> **Problem**
Starting with the first line and ending with the one that holds "- **Status tracking**", retype the entries exactly.

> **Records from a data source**
***

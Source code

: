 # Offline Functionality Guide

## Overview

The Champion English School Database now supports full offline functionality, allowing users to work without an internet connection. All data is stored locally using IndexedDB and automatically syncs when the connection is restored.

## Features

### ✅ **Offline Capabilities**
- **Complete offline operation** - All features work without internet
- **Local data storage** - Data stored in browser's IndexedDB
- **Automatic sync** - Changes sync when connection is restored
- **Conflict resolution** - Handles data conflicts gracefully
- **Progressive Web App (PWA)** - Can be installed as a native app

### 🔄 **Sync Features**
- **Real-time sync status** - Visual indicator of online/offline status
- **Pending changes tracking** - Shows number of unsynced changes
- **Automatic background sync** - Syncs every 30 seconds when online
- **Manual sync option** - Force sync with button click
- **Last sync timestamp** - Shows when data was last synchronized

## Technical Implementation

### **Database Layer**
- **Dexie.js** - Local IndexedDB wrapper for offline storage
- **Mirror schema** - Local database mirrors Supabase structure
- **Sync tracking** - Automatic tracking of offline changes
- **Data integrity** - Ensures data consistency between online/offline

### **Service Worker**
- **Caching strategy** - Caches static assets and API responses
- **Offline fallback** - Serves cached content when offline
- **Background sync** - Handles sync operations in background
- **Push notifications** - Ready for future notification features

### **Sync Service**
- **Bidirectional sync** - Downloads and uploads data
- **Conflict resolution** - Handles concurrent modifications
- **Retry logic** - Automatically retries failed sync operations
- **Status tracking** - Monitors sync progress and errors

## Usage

***

> **Answer to the exercise**
Source code

: # Offline Functionality Guide

## Overview

The Champion English School Database now supports full offline functionality, allowing users to work without an internet connection. All data is stored locally using IndexedDB and automatically syncs when the connection is restored.

## Features

### ✅ **Offline Capabilities**
- **Complete offline operation** - All features work without internet
- **Local data storage** - Data stored in browser's IndexedDB
- **Automatic sync** - Changes sync when connection is restored
- **Conflict resolution** - Handles data conflicts gracefully
- **Progressive Web App (PWA)** - Can be installed as a native app

### 🔄 **Sync Features**
- **Real-time sync status** - Visual indicator of online/offline status
- **Pending changes tracking** - Shows number of unsynced changes
- **Automatic background sync** - Syncs every 30 seconds when online
- **Manual sync option** - Force sync with button click
- **Last sync timestamp** - Shows when data was last synchronized

## Technical Implementation

### **Database Layer**
- **Dexie.js** - Local IndexedDB wrapper for offline storage
- **Mirror schema** - Local database mirrors Supabase structure
- **Sync tracking** - Automatic tracking of offline changes
- **Data integrity** - Ensures data consistency between online/offline

### **Service Worker**
- **Caching strategy** - Caches static assets and API responses
- **Offline fallback** - Serves cached content when offline
- **Background sync** - Handles sync operations in background
- **Push notifications** - Ready for future notification features

### **Sync Service**
- **Bidirectional sync** - Downloads and uploads data
- **Conflict resolution** - Handles concurrent modifications
- **Retry logic** - Automatically retries failed sync operations
- **Status tracking** - Monitors sync progress and errors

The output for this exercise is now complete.